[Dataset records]

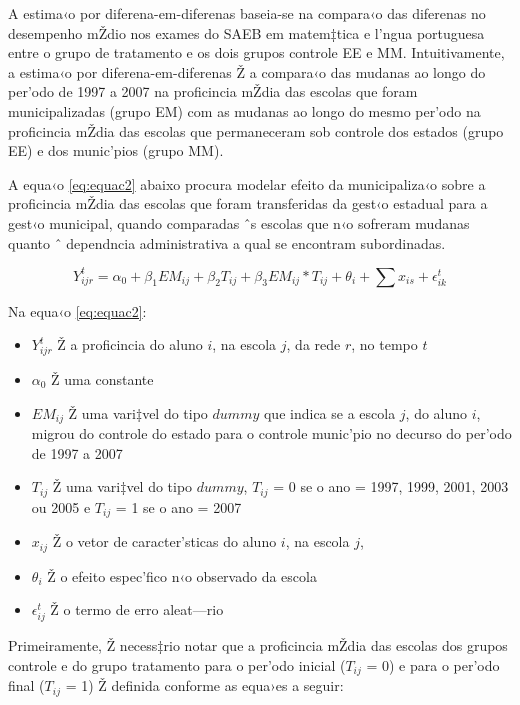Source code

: \documentclass[a4paper, 12pt]{article}
\begin{document}
A estima‹o por diferena-em-diferenas baseia-se na compara‹o das diferenas no desempenho mŽdio nos exames do SAEB em matem‡tica e l’ngua portuguesa entre o grupo de tratamento e os dois grupos controle EE e MM. Intuitivamente, a estima‹o por diferena-em-diferenas Ž a compara‹o das mudanas ao longo do per’odo de 1997 a 2007 na proficincia mŽdia das escolas que foram municipalizadas (grupo EM) com as mudanas ao longo do mesmo per’odo na proficincia mŽdia das escolas que permaneceram sob controle dos estados (grupo EE) e dos munic’pios (grupo MM). 

A equa‹o  \ref{eq:equac2} abaixo procura modelar efeito da municipaliza‹o sobre a proficincia mŽdia das escolas que foram transferidas da gest‹o estadual para a gest‹o municipal, quando comparadas ˆs escolas que n‹o sofreram mudanas quanto ˆ dependncia administrativa a qual se encontram subordinadas.


\begin{equation}
 Y_{ijr}^{t} = \alpha_0 + \beta_1 EM_{ij}  + \beta_2 T_{ij} + \beta_3 EM_{ij} * T_{ij} + \theta_{i}  +  \sum x_{is} + \epsilon_{ik}^{t} \label{eq:equac2}
\end{equation}



Na equa‹o \ref{eq:equac2}:
\begin{itemize}
\item $Y_{ijr}^{t}$ Ž a proficincia do aluno $i$, na escola $j$, da rede $r$, no tempo $t$
\item$\alpha_0$ Ž uma constante
\item$EM_{ij}$ Ž uma vari‡vel do tipo $dummy$ que indica se a escola $j$, do aluno $i$,  migrou do controle do estado para o controle munic’pio no decurso do per’odo de 1997 a 2007
\item$T_{ij}$ Ž uma vari‡vel do tipo $dummy$, $T_{ij}$ = 0 se o ano = 1997, 1999, 2001, 2003 ou 2005 e $T_{ij}$ = 1 se o ano = 2007
\item$x_{ij}$ Ž o vetor de caracter’sticas do aluno $i$, na escola $j$,
\item$\theta_{i}$ Ž o efeito espec’fico n‹o observado da escola
\item$\epsilon_{ij}^{t}$ Ž o termo de erro aleat—rio 
\end{itemize}

Primeiramente, Ž necess‡rio notar que a proficincia mŽdia das escolas dos grupos controle e do grupo tratamento para o per’odo inicial ($T_{ij}$ = 0) e para o per’odo final ($T_{ij}$ = 1) Ž definida conforme as equa›es a seguir:
\end{document}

Exercise: Send back, unchanged, every line of the records from the one with "Ž uma constante" through the last.

Output below:
\item$\alpha_0$ Ž uma constante
\item$EM_{ij}$ Ž uma vari‡vel do tipo $dummy$ que indica se a escola $j$, do aluno $i$,  migrou do controle do estado para o controle munic’pio no decurso do per’odo de 1997 a 2007
\item$T_{ij}$ Ž uma vari‡vel do tipo $dummy$, $T_{ij}$ = 0 se o ano = 1997, 1999, 2001, 2003 ou 2005 e $T_{ij}$ = 1 se o ano = 2007
\item$x_{ij}$ Ž o vetor de caracter’sticas do aluno $i$, na escola $j$,
\item$\theta_{i}$ Ž o efeito espec’fico n‹o observado da escola
\item$\epsilon_{ij}^{t}$ Ž o termo de erro aleat—rio 
\end{itemize}

Primeiramente, Ž necess‡rio notar que a proficincia mŽdia das escolas dos grupos controle e do grupo tratamento para o per’odo inicial ($T_{ij}$ = 0) e para o per’odo final ($T_{ij}$ = 1) Ž definida conforme as equa›es a seguir:
\end{document}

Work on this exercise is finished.